Adding Vivitar will not only give
Syntax-Brillian a distribution channel in the fast-growing European
market, but also the possibility of an "in" with
Wal-Mart Stores (
WMT: 48.03, +0.22, +0.5%), says Dorsheimer. He
expects these new channels will help the company grow its North
American market share to 7% in 2007 and perhaps to 10% down the
road. "Next year is going to be quite an exciting year for
Brillian," he says.
Little Margin for Error
All of these moves spell promising sales growth for the company.
However, with the price wars expected to continue, Syntax-Brillian
will need to monitor carefully its profit margins. The recent
opening of a manufacturing facility in Ontario, Calif., which the
company says will help reduce shipping and tariff costs, could
improve margins by 4% to 6% when the factory is fully up and
running next year, says Dorsheimer.
In the meantime, the company's first-quarter report for fiscal 2007
has brought some encouraging news. During the three months ended
Sept. 30, the company improved gross margins on its LCD TVs to
20.92% from 18.55% in the previous quarter. Not only was revenue up
218% to $87 million from the year-ago quarter, but the company
reported a profit of eight cents a share, handily beating a Thomson
First Call consensus estimate of just a penny a share.
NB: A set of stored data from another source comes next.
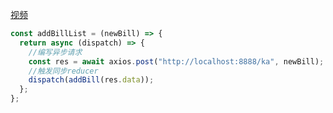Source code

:

  [视频](https://www.bilibili.com/video/BV1ZB4y1Z7o8?p=79&vd_source=3e05d299234d3693083101ba5ffee81c) 

```js
const addBillList = (newBill) => {
  return async (dispatch) => {
    //编写异步请求
    const res = await axios.post("http://localhost:8888/ka", newBill);
    //触发同步reducer
    dispatch(addBill(res.data));
  };
};
```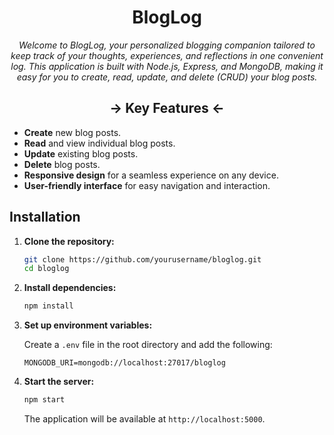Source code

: <div align="center">

# BlogLog

<i>Welcome to BlogLog, your personalized blogging companion tailored to keep track of your thoughts, experiences, and reflections in one convenient log. This application is built with Node.js, Express, and MongoDB, making it easy for you to create, read, update, and delete (CRUD) your blog posts.</i>

</div>

<div align="center">

## -> Key Features <-
</div>

- **Create** new blog posts.
- **Read** and view individual blog posts.
- **Update** existing blog posts.
- **Delete** blog posts.
- **Responsive design** for a seamless experience on any device.
- **User-friendly interface** for easy navigation and interaction.

## Installation

1. **Clone the repository:**

    ```bash
    git clone https://github.com/yourusername/bloglog.git
    cd bloglog
    ```

2. **Install dependencies:**

    ```bash
    npm install
    ```

3. **Set up environment variables:**

    Create a `.env` file in the root directory and add the following:

    ```env
    MONGODB_URI=mongodb://localhost:27017/bloglog
    ```

4. **Start the server:**

    ```bash
    npm start
    ```

    The application will be available at `http://localhost:5000`.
Management also raised projections for the December quarter,
putting sales at around $160 million to $170 million excluding
revenue from its Vivitar purchase (including Vivitar puts the range
between $178 million and $190 million for the quarter). Earlier
this month, Robert W. Baird & Co. analyst Tristan Gerra raised
his estimates for the company's fiscal 2007 earnings to 43 cents a
share from eight cents (his new figures include the Vivitar
purchase). He also raised his price target to $10 a share from $8
noting that he expects the company to "add one large retailer this
quarter and another one in calendar 1Q07."
There's little doubt that Syntax-Brillian is in the right market at the right
time, as evidenced by the stock's sharp run-up in recent
months. However, investors should keep in mind that like many small
caps, Syntax-Brillian is prone to short-selling and volatility.
Case in point: Its shares began this year at $4.80, dipped down to
$2.10 in May and are now trading just shy of the 52-week high of
$8.98.
Needless to say, Syntax-Brillian's stock
isn't for the feint of heart. For action junkies looking to get in
on a market that's expected to grow by double-digit percentages in
the years ahead, Syntax-Brillian is one HDTV play that has the
potential to keep you on the edge of your La-Z-Boy.